◆ INPUT DATA
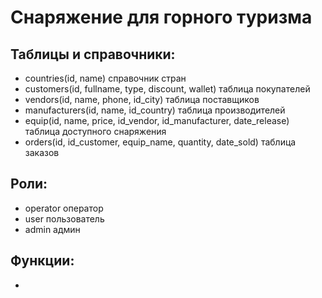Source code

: # Снаряжение для горного туризма

## Таблицы и справочники:

-   countries(id, name) справочник стран
-   customers(id, fullname, type, discount, wallet) таблица покупателей
-   vendors(id, name, phone, id_city) таблица поставщиков
-   manufacturers(id, name, id_country) таблица производителей
-   equip(id, name, price, id_vendor, id_manufacturer, date_release) таблица доступного снаряжения
-   orders(id, id_customer, equip_name, quantity, date_sold) таблица заказов

## Роли:

-   operator оператор
-   user пользователь
-   admin админ

## Функции:

-
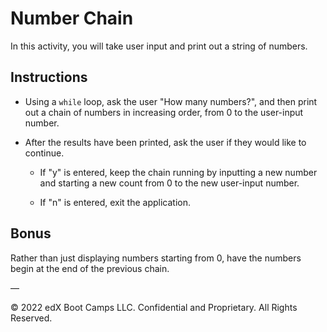 # Number Chain

In this activity, you will take user input and print out a string of numbers.

## Instructions

* Using a `while` loop, ask the user "How many numbers?", and then print out a chain of numbers in increasing order, from 0 to the user-input number.

* After the results have been printed, ask the user if they would like to continue.

    * If "y" is entered, keep the chain running by inputting a new number and starting a new count from 0 to the new user-input number.

    * If "n" is entered, exit the application.

## Bonus

Rather than just displaying numbers starting from 0, have the numbers begin at the end of the previous chain.

—

© 2022 edX Boot Camps LLC. Confidential and Proprietary. All Rights Reserved.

◆ TASK DETAILS
Print the entire listing above verbatim. No picture should be included.

◆ WRITTEN ANSWER
Source code

: # Снаряжение для горного туризма

## Таблицы и справочники:

-   countries(id, name) справочник стран
-   customers(id, fullname, type, discount, wallet) таблица покупателей
-   vendors(id, name, phone, id_city) таблица поставщиков
-   manufacturers(id, name, id_country) таблица производителей
-   equip(id, name, price, id_vendor, id_manufacturer, date_release) таблица доступного снаряжения
-   orders(id, id_customer, equip_name, quantity, date_sold) таблица заказов

## Роли:

-   operator оператор
-   user пользователь
-   admin админ

## Функции:

-
 # Number Chain

In this activity, you will take user input and print out a string of numbers.

## Instructions

* Using a `while` loop, ask the user "How many numbers?", and then print out a chain of numbers in increasing order, from 0 to the user-input number.

* After the results have been printed, ask the user if they would like to continue.

    * If "y" is entered, keep the chain running by inputting a new number and starting a new count from 0 to the new user-input number.

    * If "n" is entered, exit the application.

## Bonus

Rather than just displaying numbers starting from 0, have the numbers begin at the end of the previous chain.

—

© 2022 edX Boot Camps LLC. Confidential and Proprietary. All Rights Reserved.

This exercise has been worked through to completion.